Hernando has served as an economist for the General Agreement on Tariffs and Trade, as President of the Executive Committee of the Copper Exporting Countries Organization (CIPEC), as CEO of Universal Engineering Corporation (Continental Europe’s largest consulting engineering firm), as a principal of the Swiss Bank Corporation Consultant Group, and as a Governor of Peru’s Central Reserve Bank.

Hernando has also published two books about economic and political development: The Other Path, and at the end of 2000, The Mystery of Capital: Why Capitalism Triumphs in the West and Fails Everywhere Else. In 2007 he received the Humanitarian Award in recognition of his work to help poor people participate in the market economy.

De Soto used the findings of ILD field research in Egypt, Tunisia and Libya to make his case for "the economic roots of the Arab Spring." The ongoing Arab revolutions, he argued, were "economic revolutions" driven mainly by the frustrations of 200 million ordinary Arabs who depended on the informal economy for their livelihoods. He pointed to the ILD’s earlier 2004 findings in Egypt, which revealed the nation’s largest employer with 92% of the property in the informal economy – assets worth almost $247 billion.

In 2014-2015, De Soto and his team have been attempting to guide the political process in Peru, as Presidential elections are due to take place in 2016, by finding solutions to the ongoing national mining crisis. De Soto has been a strong advocate for the formalisation of the informal miners that are scattered throughout Peru.

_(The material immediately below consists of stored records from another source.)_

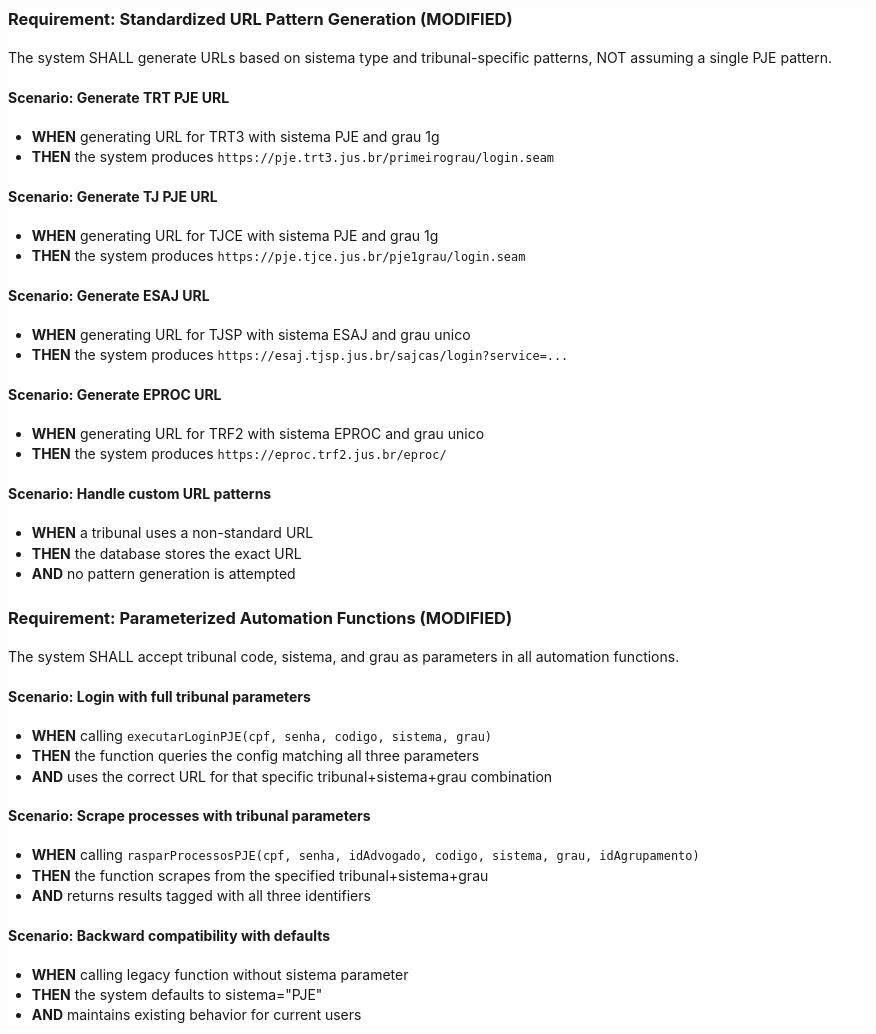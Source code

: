 ### Requirement: Standardized URL Pattern Generation (MODIFIED)

The system SHALL generate URLs based on sistema type and tribunal-specific patterns, NOT assuming a single PJE pattern.

#### Scenario: Generate TRT PJE URL

- **WHEN** generating URL for TRT3 with sistema PJE and grau 1g
- **THEN** the system produces `https://pje.trt3.jus.br/primeirograu/login.seam`

#### Scenario: Generate TJ PJE URL

- **WHEN** generating URL for TJCE with sistema PJE and grau 1g
- **THEN** the system produces `https://pje.tjce.jus.br/pje1grau/login.seam`

#### Scenario: Generate ESAJ URL

- **WHEN** generating URL for TJSP with sistema ESAJ and grau unico
- **THEN** the system produces `https://esaj.tjsp.jus.br/sajcas/login?service=...`

#### Scenario: Generate EPROC URL

- **WHEN** generating URL for TRF2 with sistema EPROC and grau unico
- **THEN** the system produces `https://eproc.trf2.jus.br/eproc/`

#### Scenario: Handle custom URL patterns

- **WHEN** a tribunal uses a non-standard URL
- **THEN** the database stores the exact URL
- **AND** no pattern generation is attempted

### Requirement: Parameterized Automation Functions (MODIFIED)

The system SHALL accept tribunal code, sistema, and grau as parameters in all automation functions.

#### Scenario: Login with full tribunal parameters

- **WHEN** calling `executarLoginPJE(cpf, senha, codigo, sistema, grau)`
- **THEN** the function queries the config matching all three parameters
- **AND** uses the correct URL for that specific tribunal+sistema+grau combination

#### Scenario: Scrape processes with tribunal parameters

- **WHEN** calling `rasparProcessosPJE(cpf, senha, idAdvogado, codigo, sistema, grau, idAgrupamento)`
- **THEN** the function scrapes from the specified tribunal+sistema+grau
- **AND** returns results tagged with all three identifiers

#### Scenario: Backward compatibility with defaults

- **WHEN** calling legacy function without sistema parameter
- **THEN** the system defaults to sistema="PJE"
- **AND** maintains existing behavior for current users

In May 2015, De Soto attended the 1st Annual Block Chain Summit hosted by British billionaire Richard Branson at his private Caribbean residence, Necker Island. De Soto was one of three moderators, along with Michael J. Casey, former Wall Street Journal senior columnist and Matthew Bishop, editor at The Economist. The goal of the event was to define a way that the world can benefit from the block chain technology behind the Bitcoin digital currency.